For those of you who haven’t heard, September 7th is the first annual Cassette Store Day. Like Record Store Day, the event is a day when fans of their favorite analog audio format can flock to a participating store for limited runs of albums and singles, get drunk on cheap to free beer, and generally revel in music nostalgia.
But not everyone thinks it’s such a great idea. Corey Deiterman of the Houston Press even crowned Cassette Store Day “the Dumbest Thing Ever” in his August 28th editorial. And while he makes a great point—that CSD is largely a celebration of hipster kitsch—he also uses the opportunity to spread some disinformation both about the supposedly noble underpinnings of Record Store Day and about cassette tapes in general.
To Dieterman, Record Store Day came about for two reasons Cassette Store Day doesn’t share: The propagation of a superior audio format and the support of mom-and-pop record stores. If only that were true. It’s nice to believe Record Store Day is the homegrown movement of audiophiles looking to support small businesses, but in reality, its clientele isn’t much different from that of your local Urban Outfitters.
He goes on to imply cassette tapes were almost irrelevant the moment they came out and were useful only in that they were a portable. “Why were cassettes a thing to begin with?” he asks, “We had vinyl, we had CDs, so what was the point?”

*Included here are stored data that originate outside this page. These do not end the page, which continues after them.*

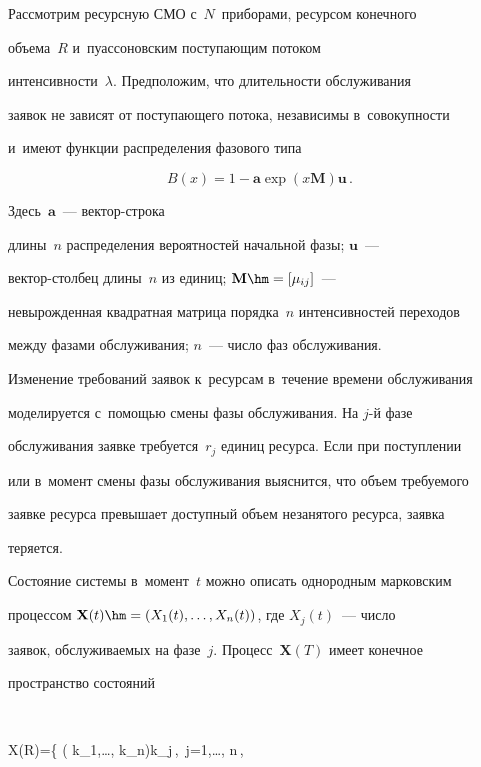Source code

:   


  Рассмотрим ресурсную СМО с~$N$~приборами, ресурсом конечного 


объема~$R$ и~пуассоновским поступающим потоком 


интенсивности~$\lambda$. Предположим, что длительности обслуживания 


заявок не зависят от поступающего потока, независимы в~совокупности 


и~имеют функции распределения фазового типа 


$$


B(x)= 1- \mathbf{a} 


\exp (x\mathbf{M})\mathbf{u}\,.


$$


 Здесь~$\mathbf{a}$~--- век\-тор-стро\-ка 


длины~$n$ распределения вероятностей начальной фазы; $\mathbf{u}$~---  


век\-тор-стол\-бец длины~$n$ из единиц; $\mathbf{M}\hm= [\mu_{ij}]$~--- 


не\-вы\-рож\-ден\-ная квад\-рат\-ная мат\-ри\-ца порядка~$n$ интенсивностей переходов 


между фазами обслуживания; $n$~--- чис\-ло фаз обслуживания.


  


  Изменение требований заявок к~ресурсам в~течение времени обслуживания 


моделируется с~помощью смены фазы обслуживания. На $j$-й фазе 


обслуживания заявке требуется~$r_j$ единиц ресурса. Если при поступлении 


или в~момент смены фазы обслуживания выяснится, что объем требуемого 


заявке ресурса превышает доступный объем незанятого ресурса, заявка 


теряется. 


  


  Состояние системы в~момент~$t$ можно описать однородным марковским 


процессом $\mathbf{X}(t)\hm= (X_1(t), \ldots , X_n(t))$, где $X_j(t)$~--- число 


заявок, обслуживаемых на фазе~$j$. Процесс~$\mathbf{X}(T)$   имеет конечное 


пространство состояний 


  $$


  {\sf X}(R)=\left\{ \left( k_1,\ldots , k_n\right)\vert k_j\,,\ j=1,\ldots , n\,,\ 


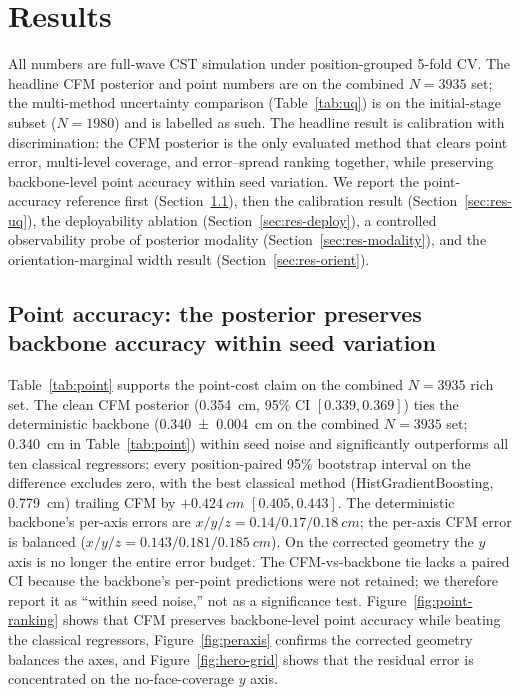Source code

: \section{Results}\label{sec:results}

All numbers are full-wave CST simulation under position-grouped 5-fold CV. The
headline CFM posterior and point numbers are on the combined $N=3935$ set; the
multi-method uncertainty comparison (Table~\ref{tab:uq}) is on the
initial-stage subset ($N=1980$) and is labelled as such. The headline result is
calibration with discrimination: the CFM posterior is the only evaluated method
that clears point error, multi-level coverage, and error--spread ranking
together, while preserving backbone-level point accuracy within seed variation.
We report the point-accuracy reference first (Section~\ref{sec:res-point}),
then the calibration result (Section~\ref{sec:res-uq}), the deployability
ablation (Section~\ref{sec:res-deploy}), a controlled observability probe of
posterior modality (Section~\ref{sec:res-modality}), and the
orientation-marginal width result (Section~\ref{sec:res-orient}).

\subsection{Point accuracy: the posterior preserves backbone accuracy within seed variation}\label{sec:res-point}
Table~\ref{tab:point} supports the point-cost claim on the combined $N=3935$
rich set. The clean
CFM posterior (\SI{0.354}{cm}, 95\% CI $[0.339,0.369]$) ties the deterministic
backbone (\SI{0.340(4)}{cm} on the combined $N=3935$ set; \SI{0.340}{cm} in
Table~\ref{tab:point}) within seed noise and significantly outperforms all ten
classical regressors: every position-paired 95\% bootstrap interval on the
difference excludes zero, with the best classical method (HistGradientBoosting,
\SI{0.779}{cm}) trailing CFM by $+\SI{0.424}{cm}$ $[0.405,0.443]$. The
deterministic backbone's per-axis errors are $x/y/z =
0.14/0.17/0.18\SI{}{cm}$; the per-axis CFM error is balanced ($x/y/z =
0.143/0.181/0.185\SI{}{cm}$). On the corrected geometry the $y$ axis is no
longer the entire error budget. The CFM-vs-backbone
tie lacks a paired CI because the backbone's per-point predictions were not
retained; we therefore report it as ``within seed noise,'' not as a significance
test. Figure~\ref{fig:point-ranking} shows that CFM preserves backbone-level
point accuracy while beating the classical regressors, Figure~\ref{fig:peraxis}
confirms the corrected geometry balances the axes, and
Figure~\ref{fig:hero-grid} shows that the residual error is concentrated on the
no-face-coverage $y$ axis.

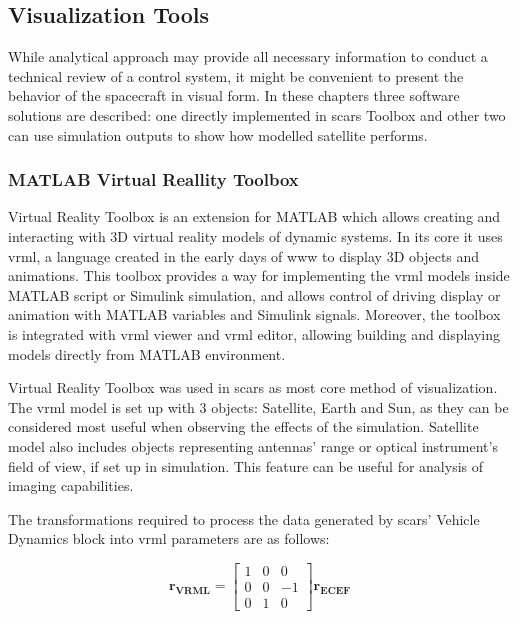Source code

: \subsection{Visualization Tools}\label{sec:visualization}
    While analytical approach may provide all necessary information to conduct a technical review of a control system, it might be convenient to present the behavior of the spacecraft in visual form. In these chapters three software solutions are described: one directly implemented in \ac{scars} Toolbox and other two can use simulation outputs to show how modelled satellite performs.
    
    \subsubsection{MATLAB Virtual Reallity Toolbox}
        Virtual Reality Toolbox is an extension for MATLAB which allows creating and interacting with 3D virtual reality models of dynamic systems. In its core it uses \ac{vrml}, a language created in the early days of \ac{www} to display 3D objects and animations. This toolbox provides a way for implementing the \ac{vrml} models inside MATLAB script or Simulink simulation, and allows control of driving display or animation with MATLAB variables and Simulink signals. Moreover, the toolbox is integrated with \ac{vrml} viewer and \ac{vrml} editor, allowing building and displaying models directly from MATLAB environment.

        Virtual Reality Toolbox was used in \ac{scars} as most core method of visualization. The \ac{vrml} model is set up with 3 objects: Satellite, Earth and Sun, as they can be considered most useful when observing the effects of the simulation. Satellite model also includes objects representing antennas' range or optical instrument's field of view, if set up in simulation. This feature can be useful for analysis of imaging capabilities.

        The transformations required to process the data generated by \ac{scars}' Vehicle Dynamics block into \ac{vrml} parameters are as follows:
        
        \begin{equation}
            \mathbf{r_{VRML}}=
            \begin{bmatrix}
            1&0&0\\ 
            0&0&-1\\ 
            0&1&0
            \end{bmatrix}
            \mathbf{r_{ECEF}}
        \end{equation}
        
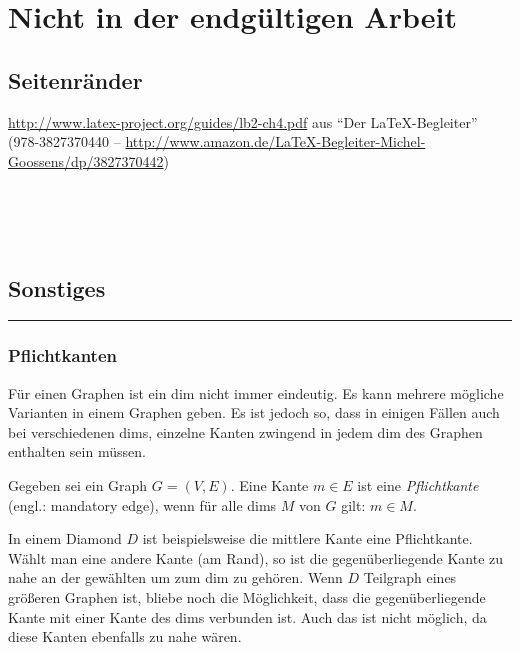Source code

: \part{Nicht in der endgültigen Arbeit}

\chapter{Seitenränder}
\url{http://www.latex-project.org/guides/lb2-ch4.pdf}  aus "`Der \LaTeX-Begleiter"' (978-3827370440 -- \url{http://www.amazon.de/LaTeX-Begleiter-Michel-Goossens/dp/3827370442})

\the\oddsidemargin \\
\the\evensidemargin \\
\the\hoffset \\
\the\footskip


\chapter{Sonstiges}


\cite{brandstaedt1999graph}
\cite{Cardoso2011}
\cite{ClWidthSOL}
\rule{\linewidth}{1pt}
\clearpage

\section{Pflichtkanten}

Für einen Graphen ist ein dim nicht immer eindeutig. Es kann mehrere mögliche Varianten in einem Graphen geben. Es ist jedoch so, dass in einigen Fällen auch bei verschiedenen dims, einzelne Kanten zwingend in jedem dim des Graphen enthalten sein müssen.

\begin{mydef}[Pflichtkante]
Gegeben sei ein Graph $G=(V,E)$. Eine Kante $m\in E$ ist eine \emph{Pflichtkante} (engl.: mandatory edge), wenn für alle dims $M$ von $G$ gilt: $m\in M$.
\end{mydef}

In einem Diamond $D$ ist beispielsweise die mittlere Kante eine Pflichtkante. Wählt man eine andere Kante (am Rand), so ist die gegenüberliegende Kante zu nahe an der gewählten um zum dim zu gehören. Wenn $D$ Teilgraph eines größeren Graphen ist, bliebe noch die Möglichkeit, dass die gegenüberliegende Kante mit einer Kante des dims verbunden ist. Auch das ist nicht möglich, da diese Kanten ebenfalls zu nahe wären.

The point was, while there was certainly overlap in cassette and CD technologies, people like me didn’t start using CDs until the mid-1990s. Even then, owning a CD player was to “keep up with the Joneses.” It was a luxury most couldn’t afford, and many of those who could didn’t see the benefit of a medium that couldn’t be recorded over anyway.
Deiterman also states cassette tapes inherently sound “like shit.” Well, guess what? So does vinyl if it isn’t played on properly calibrated equipment. There are no moving parts in digital audio, but there are hundreds in analog audio. With record players, you have idler wheels, belt drives, and counterweights that come with a range of options, add-ons, and adjustments.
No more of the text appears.